Berlusconi, a slick, jovial 63-year-old billionaire whose Forza Italia party is named for a soccer cheer, tapped this discontent in 10 days of campaigning up and down the coast on a freshly painted luxury liner before the April 16 regional elections. Promising less-intrusive government, he turned the elections into a referendum on his supply-side philosophy that lower taxes equal faster growth.

The results humiliated D’Alema, who had predicted gains for the center-left, and prompted him to resign. Berlusconi and his Freedom Alliance coalition won in eight of the 15 contested regions, including four previously controlled by the center-left.

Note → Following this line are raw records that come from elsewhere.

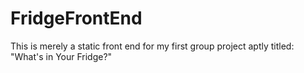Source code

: # FridgeFrontEnd

This is merely a static front end for my first group project aptly titled: "What's in Your Fridge?"

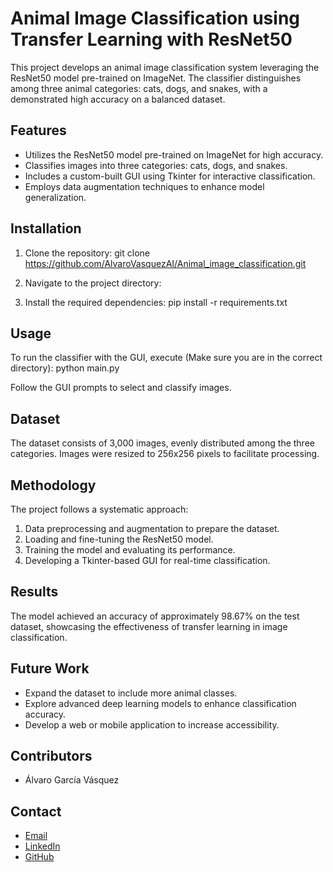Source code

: # Animal Image Classification using Transfer Learning with ResNet50

This project develops an animal image classification system leveraging the ResNet50 model pre-trained on ImageNet. The classifier distinguishes among three animal categories: cats, dogs, and snakes, with a demonstrated high accuracy on a balanced dataset.

## Features

- Utilizes the ResNet50 model pre-trained on ImageNet for high accuracy.
- Classifies images into three categories: cats, dogs, and snakes.
- Includes a custom-built GUI using Tkinter for interactive classification.
- Employs data augmentation techniques to enhance model generalization.

## Installation

1. Clone the repository:
git clone https://github.com/AlvaroVasquezAI/Animal_image_classification.git

2. Navigate to the project directory:

3. Install the required dependencies:
pip install -r requirements.txt


## Usage

To run the classifier with the GUI, execute (Make sure you are in the correct directory):
python main.py

Follow the GUI prompts to select and classify images.

## Dataset

The dataset consists of 3,000 images, evenly distributed among the three categories. Images were resized to 256x256 pixels to facilitate processing.

## Methodology

The project follows a systematic approach:
1. Data preprocessing and augmentation to prepare the dataset.
2. Loading and fine-tuning the ResNet50 model.
3. Training the model and evaluating its performance.
4. Developing a Tkinter-based GUI for real-time classification.

## Results

The model achieved an accuracy of approximately 98.67% on the test dataset, showcasing the effectiveness of transfer learning in image classification.

## Future Work

- Expand the dataset to include more animal classes.
- Explore advanced deep learning models to enhance classification accuracy.
- Develop a web or mobile application to increase accessibility.

## Contributors

- Álvaro García Vásquez

## Contact

- [Email](mailto:agarciav2102@alumno.ipn.mx)
- [LinkedIn](https://www.linkedin.com/in/álvaro-garcía-vásquez-8a2a001bb/)
- [GitHub](https://github.com/AlvaroVasquezAI)
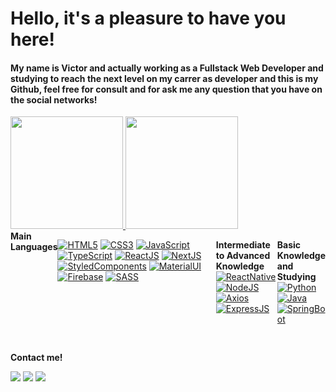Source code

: <h1>Hello, it's a pleasure to have you here!</h1>
<h4>My name is Victor and actually working as a Fullstack Web Developer and studying to reach the next level on my carrer as developer and this is my Github, feel free for consult and for ask me any question that you have on the social networks!</h4>

 <div>
  <a href="https://github.com/orlandinivictor">
  <img height="180em" src="https://github-readme-stats.vercel.app/api?username=orlandinivictor&show_icons=true&theme=tokyonight&include_all_commits=true&count_private=true"/>
  <img height="180em" src="https://github-readme-stats.vercel.app/api/top-langs/?username=orlandinivictor&layout=compact&langs_count=7&theme=tokyonight"/>
  </a>
</div>


<div style="display: flex"><br>
  <strong>Main Languages</strong>
  
  [![HTML5](https://img.shields.io/badge/html5-%23E34F26.svg?style=for-the-badge&logo=html5&logoColor=white)](https://www.w3.org/html/) 
  [![CSS3](https://img.shields.io/badge/css3-%231572B6.svg?style=for-the-badge&logo=css3&logoColor=white)](https://www.w3.org/Style/CSS/)
  [![JavaScript](https://img.shields.io/badge/javascript-F7DF1E?logo=javascript&logoColor=000&style=for-the-badge)](https://www.javascript.com/)
  [![TypeScript](https://img.shields.io/badge/typescript-3178C6?logo=typescript&logoColor=fff&style=for-the-badge)](https://www.typescriptlang.org/)
  [![ReactJS](https://img.shields.io/badge/react-0c0626?logo=react&logoColor=459ab7&style=for-the-badge)](https://reactjs.org/)
  [![NextJS](https://img.shields.io/badge/nextjs-000?logo=next.js&logoColor=fff&style=for-the-badge)](https://nextjs.org/)
  [![StyledComponents](https://img.shields.io/badge/styledcomponents-DB7093?logo=styled-components&logoColor=fff&style=for-the-badge)](https://styled-components.com/)
  [![MaterialUI](https://img.shields.io/badge/MaterialUI-0081CB?logo=Material-UI&logoColor=fff&style=for-the-badge)](https://mui.com/pt/)
  [![Firebase](https://img.shields.io/badge/Firebase-FFCA28?logo=Firebase&logoColor=000&style=for-the-badge)](https://firebase.google.com/)
  [![SASS](https://img.shields.io/badge/Sass-CC6699?logo=Sass&logoColor=fff&style=for-the-badge)](https://sass-lang.com/)

  <strong>Intermediate to Advanced Knowledge</strong><br>
  [![ReactNative](https://img.shields.io/badge/reactnative-0c0626?logo=react&logoColor=459ab7&style=for-the-badge)](https://reactnative.dev/)
  [![NodeJS](https://img.shields.io/badge/Node.js-339933?logo=Node.js&logoColor=fff&style=for-the-badge)](https://nodejs.org/en/)
  [![Axios](https://img.shields.io/badge/axios-7a39e3?logo=&logoColor=fff&style=for-the-badge)](https://axios-http.com/)
  [![ExpressJS](https://img.shields.io/badge/Express-009a36?logo=Express&logoColor=000&style=for-the-badge)](https://expressjs.com/)
  
  <strong>Basic Knowledge and Studying</strong><br>
  [![Python](https://img.shields.io/badge/Python-3776ab?logo=Python&logoColor=fff&style=for-the-badge)](https://www.python.org/)
  [![Java](https://img.shields.io/badge/Java-007396?logo=Java&logoColor=000&style=for-the-badge)](https://www.java.com/en/)
  [![SpringBoot](https://img.shields.io/badge/SpringBoot-6DB33F?logo=Spring+Boot&logoColor=fff&style=for-the-badge)](https://spring.io/projects/spring-boot)
  
  
</div>

  ##

<div> 
  <strong>Contact me!</strong>
  
  <a href="https://instagram.com/_orlandinivictor" target="_blank"><img src="https://img.shields.io/badge/-Instagram-%23E4405F?style=for-the-badge&logo=instagram&logoColor=white" target="_blank"></a>
  <a href = "mailto:victorcintra99@outlook.com"><img src="https://img.shields.io/badge/-Outlook-%23333?style=for-the-badge&logo=Microsoft+Outlook&logoColor=white" target="_blank"></a>
  <a href="https://www.linkedin.com/in/orlandinivictor" target="_blank"><img src="https://img.shields.io/badge/-LinkedIn-%230077B5?style=for-the-badge&logo=linkedin&logoColor=white" target="_blank"></a> 
</div>

<!--
**orlandinivictor/orlandinivictor** is a ✨ _special_ ✨ repository because its `README.md` (this file) appears on your GitHub profile.
![Snake animation](https://github.com/orlandinivictor/orlandinivictor/blob/output/github-contribution-grid-snake.svg)
Here are some ideas to get you started:

- 🔭 I’m currently working on ...
- 🌱 I’m currently learning ...
- 👯 I’m looking to collaborate on ...
- 🤔 I’m looking for help with ...
- 💬 Ask me about ...
- 📫 How to reach me: ...
- 😄 Pronouns: ...
- ⚡ Fun fact: ...
-->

“The vote shows that Italians now take the euro for granted and are much more focused on ensuring the competitiveness of the country,” said Franco Pavoncello, a political scientist at John Cabot University in Rome. “They feel that a left tied to the unions is less appealing than a right that’s in favor of the free market.”

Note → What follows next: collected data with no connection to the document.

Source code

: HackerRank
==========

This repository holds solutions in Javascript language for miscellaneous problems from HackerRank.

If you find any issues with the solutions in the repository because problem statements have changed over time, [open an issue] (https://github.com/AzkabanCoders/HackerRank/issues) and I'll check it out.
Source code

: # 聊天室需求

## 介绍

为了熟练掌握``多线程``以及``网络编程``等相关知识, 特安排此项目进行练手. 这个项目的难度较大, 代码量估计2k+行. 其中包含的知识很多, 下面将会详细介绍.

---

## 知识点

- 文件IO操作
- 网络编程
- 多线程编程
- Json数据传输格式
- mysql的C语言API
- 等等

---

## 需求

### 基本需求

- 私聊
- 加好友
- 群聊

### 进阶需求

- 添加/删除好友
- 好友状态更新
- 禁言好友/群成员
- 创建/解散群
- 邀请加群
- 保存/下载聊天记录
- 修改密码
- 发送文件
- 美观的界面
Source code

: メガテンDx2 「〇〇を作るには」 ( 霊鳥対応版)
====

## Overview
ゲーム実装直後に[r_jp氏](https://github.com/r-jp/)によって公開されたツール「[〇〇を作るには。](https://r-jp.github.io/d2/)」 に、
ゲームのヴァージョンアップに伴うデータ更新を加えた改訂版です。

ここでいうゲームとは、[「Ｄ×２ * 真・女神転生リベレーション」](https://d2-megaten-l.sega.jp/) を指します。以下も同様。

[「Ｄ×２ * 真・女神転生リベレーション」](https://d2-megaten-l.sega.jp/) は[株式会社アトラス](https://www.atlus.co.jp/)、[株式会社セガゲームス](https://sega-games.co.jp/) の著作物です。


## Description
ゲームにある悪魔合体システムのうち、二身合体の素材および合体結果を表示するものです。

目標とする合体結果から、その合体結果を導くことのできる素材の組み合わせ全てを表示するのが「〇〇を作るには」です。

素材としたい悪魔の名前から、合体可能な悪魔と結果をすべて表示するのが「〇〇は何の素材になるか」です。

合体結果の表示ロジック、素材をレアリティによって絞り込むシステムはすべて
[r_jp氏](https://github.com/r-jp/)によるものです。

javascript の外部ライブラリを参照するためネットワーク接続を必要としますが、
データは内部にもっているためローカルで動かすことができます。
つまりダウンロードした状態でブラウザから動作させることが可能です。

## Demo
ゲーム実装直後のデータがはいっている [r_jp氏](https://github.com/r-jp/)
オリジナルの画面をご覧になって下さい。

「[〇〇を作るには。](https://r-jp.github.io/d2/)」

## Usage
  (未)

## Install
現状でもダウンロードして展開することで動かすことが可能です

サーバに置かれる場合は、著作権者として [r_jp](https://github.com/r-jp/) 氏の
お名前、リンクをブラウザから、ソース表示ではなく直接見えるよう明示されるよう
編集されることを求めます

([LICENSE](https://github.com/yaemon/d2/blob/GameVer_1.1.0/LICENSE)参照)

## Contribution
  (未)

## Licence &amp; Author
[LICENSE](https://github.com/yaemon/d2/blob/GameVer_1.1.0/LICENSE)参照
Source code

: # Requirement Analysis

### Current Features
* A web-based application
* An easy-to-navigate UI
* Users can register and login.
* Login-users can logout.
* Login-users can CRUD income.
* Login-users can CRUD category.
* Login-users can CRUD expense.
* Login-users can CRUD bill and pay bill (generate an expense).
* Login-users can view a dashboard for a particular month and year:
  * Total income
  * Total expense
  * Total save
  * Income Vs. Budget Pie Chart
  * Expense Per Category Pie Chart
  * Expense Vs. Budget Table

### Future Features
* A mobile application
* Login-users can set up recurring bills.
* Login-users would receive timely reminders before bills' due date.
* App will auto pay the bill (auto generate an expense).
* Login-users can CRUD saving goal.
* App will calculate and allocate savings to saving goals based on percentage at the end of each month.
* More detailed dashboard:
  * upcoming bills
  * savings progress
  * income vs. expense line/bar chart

Such a formula helped center-right Prime Minister Jose Maria Aznar win big in Spain’s elections last month. But Berlusconi’s coalition partners--the right-wing Gianfranco Fini and the erstwhile separatist Umberto Bossi--have much in common with Joerg Haider’s xenophobic party that rose to power this year as part of Austria’s ruling coalition. Fini and Bossi back tough curbs on immigration.

Berlusconi’s appeal may have less to do with issues than with his knack for turning campaigns into entertainment. But his foes acknowledge that Forza Italia is a far stronger party today than the one that propelled him to the prime minister’s job for less than a year in 1994.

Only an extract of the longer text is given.